§ What the task requires: The entire set of lines below should be copied exactly.

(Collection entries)
* * * *

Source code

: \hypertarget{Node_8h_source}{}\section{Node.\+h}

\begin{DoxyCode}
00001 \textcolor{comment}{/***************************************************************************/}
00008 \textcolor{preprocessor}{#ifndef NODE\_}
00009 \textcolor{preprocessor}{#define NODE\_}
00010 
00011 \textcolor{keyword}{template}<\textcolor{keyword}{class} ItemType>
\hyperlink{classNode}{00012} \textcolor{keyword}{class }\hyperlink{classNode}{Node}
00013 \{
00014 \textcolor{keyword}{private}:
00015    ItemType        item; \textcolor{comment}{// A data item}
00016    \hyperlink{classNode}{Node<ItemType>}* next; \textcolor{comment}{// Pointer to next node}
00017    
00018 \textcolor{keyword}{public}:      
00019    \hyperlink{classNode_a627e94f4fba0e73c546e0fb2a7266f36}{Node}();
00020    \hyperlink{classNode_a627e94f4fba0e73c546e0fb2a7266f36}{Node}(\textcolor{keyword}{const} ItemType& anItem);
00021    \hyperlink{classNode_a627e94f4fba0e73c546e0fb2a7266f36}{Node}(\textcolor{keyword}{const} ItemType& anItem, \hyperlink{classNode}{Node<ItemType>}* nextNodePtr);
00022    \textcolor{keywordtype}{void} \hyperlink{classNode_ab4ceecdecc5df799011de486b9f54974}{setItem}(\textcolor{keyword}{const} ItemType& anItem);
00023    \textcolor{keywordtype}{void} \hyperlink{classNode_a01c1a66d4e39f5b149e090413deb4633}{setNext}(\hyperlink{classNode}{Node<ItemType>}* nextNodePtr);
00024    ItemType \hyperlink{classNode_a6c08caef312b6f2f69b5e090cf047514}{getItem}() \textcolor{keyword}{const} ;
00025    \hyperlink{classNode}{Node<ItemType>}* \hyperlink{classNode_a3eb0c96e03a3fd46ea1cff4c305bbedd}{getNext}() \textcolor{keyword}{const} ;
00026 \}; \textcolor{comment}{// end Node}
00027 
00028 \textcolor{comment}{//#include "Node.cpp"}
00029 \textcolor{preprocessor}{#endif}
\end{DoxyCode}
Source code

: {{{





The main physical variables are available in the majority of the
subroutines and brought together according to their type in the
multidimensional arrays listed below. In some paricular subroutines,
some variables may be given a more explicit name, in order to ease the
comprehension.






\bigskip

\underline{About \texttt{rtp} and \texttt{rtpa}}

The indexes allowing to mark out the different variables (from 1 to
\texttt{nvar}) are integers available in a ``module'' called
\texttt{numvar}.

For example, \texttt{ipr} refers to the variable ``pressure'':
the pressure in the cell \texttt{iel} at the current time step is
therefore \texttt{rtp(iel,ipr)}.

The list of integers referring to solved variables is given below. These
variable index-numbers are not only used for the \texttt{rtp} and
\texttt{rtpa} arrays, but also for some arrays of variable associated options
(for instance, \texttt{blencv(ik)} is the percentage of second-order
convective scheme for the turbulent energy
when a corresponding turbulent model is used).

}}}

* * * *

§ Solution for this task:
Source code

: \hypertarget{Node_8h_source}{}\section{Node.\+h}

\begin{DoxyCode}
00001 \textcolor{comment}{/***************************************************************************/}
00008 \textcolor{preprocessor}{#ifndef NODE\_}
00009 \textcolor{preprocessor}{#define NODE\_}
00010 
00011 \textcolor{keyword}{template}<\textcolor{keyword}{class} ItemType>
\hyperlink{classNode}{00012} \textcolor{keyword}{class }\hyperlink{classNode}{Node}
00013 \{
00014 \textcolor{keyword}{private}:
00015    ItemType        item; \textcolor{comment}{// A data item}
00016    \hyperlink{classNode}{Node<ItemType>}* next; \textcolor{comment}{// Pointer to next node}
00017    
00018 \textcolor{keyword}{public}:      
00019    \hyperlink{classNode_a627e94f4fba0e73c546e0fb2a7266f36}{Node}();
00020    \hyperlink{classNode_a627e94f4fba0e73c546e0fb2a7266f36}{Node}(\textcolor{keyword}{const} ItemType& anItem);
00021    \hyperlink{classNode_a627e94f4fba0e73c546e0fb2a7266f36}{Node}(\textcolor{keyword}{const} ItemType& anItem, \hyperlink{classNode}{Node<ItemType>}* nextNodePtr);
00022    \textcolor{keywordtype}{void} \hyperlink{classNode_ab4ceecdecc5df799011de486b9f54974}{setItem}(\textcolor{keyword}{const} ItemType& anItem);
00023    \textcolor{keywordtype}{void} \hyperlink{classNode_a01c1a66d4e39f5b149e090413deb4633}{setNext}(\hyperlink{classNode}{Node<ItemType>}* nextNodePtr);
00024    ItemType \hyperlink{classNode_a6c08caef312b6f2f69b5e090cf047514}{getItem}() \textcolor{keyword}{const} ;
00025    \hyperlink{classNode}{Node<ItemType>}* \hyperlink{classNode_a3eb0c96e03a3fd46ea1cff4c305bbedd}{getNext}() \textcolor{keyword}{const} ;
00026 \}; \textcolor{comment}{// end Node}
00027 
00028 \textcolor{comment}{//#include "Node.cpp"}
00029 \textcolor{preprocessor}{#endif}
\end{DoxyCode}
Source code

: {{{





The main physical variables are available in the majority of the
subroutines and brought together according to their type in the
multidimensional arrays listed below. In some paricular subroutines,
some variables may be given a more explicit name, in order to ease the
comprehension.






\bigskip

\underline{About \texttt{rtp} and \texttt{rtpa}}

The indexes allowing to mark out the different variables (from 1 to
\texttt{nvar}) are integers available in a ``module'' called
\texttt{numvar}.

For example, \texttt{ipr} refers to the variable ``pressure'':
the pressure in the cell \texttt{iel} at the current time step is
therefore \texttt{rtp(iel,ipr)}.

The list of integers referring to solved variables is given below. These
variable index-numbers are not only used for the \texttt{rtp} and
\texttt{rtpa} arrays, but also for some arrays of variable associated options
(for instance, \texttt{blencv(ik)} is the percentage of second-order
convective scheme for the turbulent energy
when a corresponding turbulent model is used).

}}}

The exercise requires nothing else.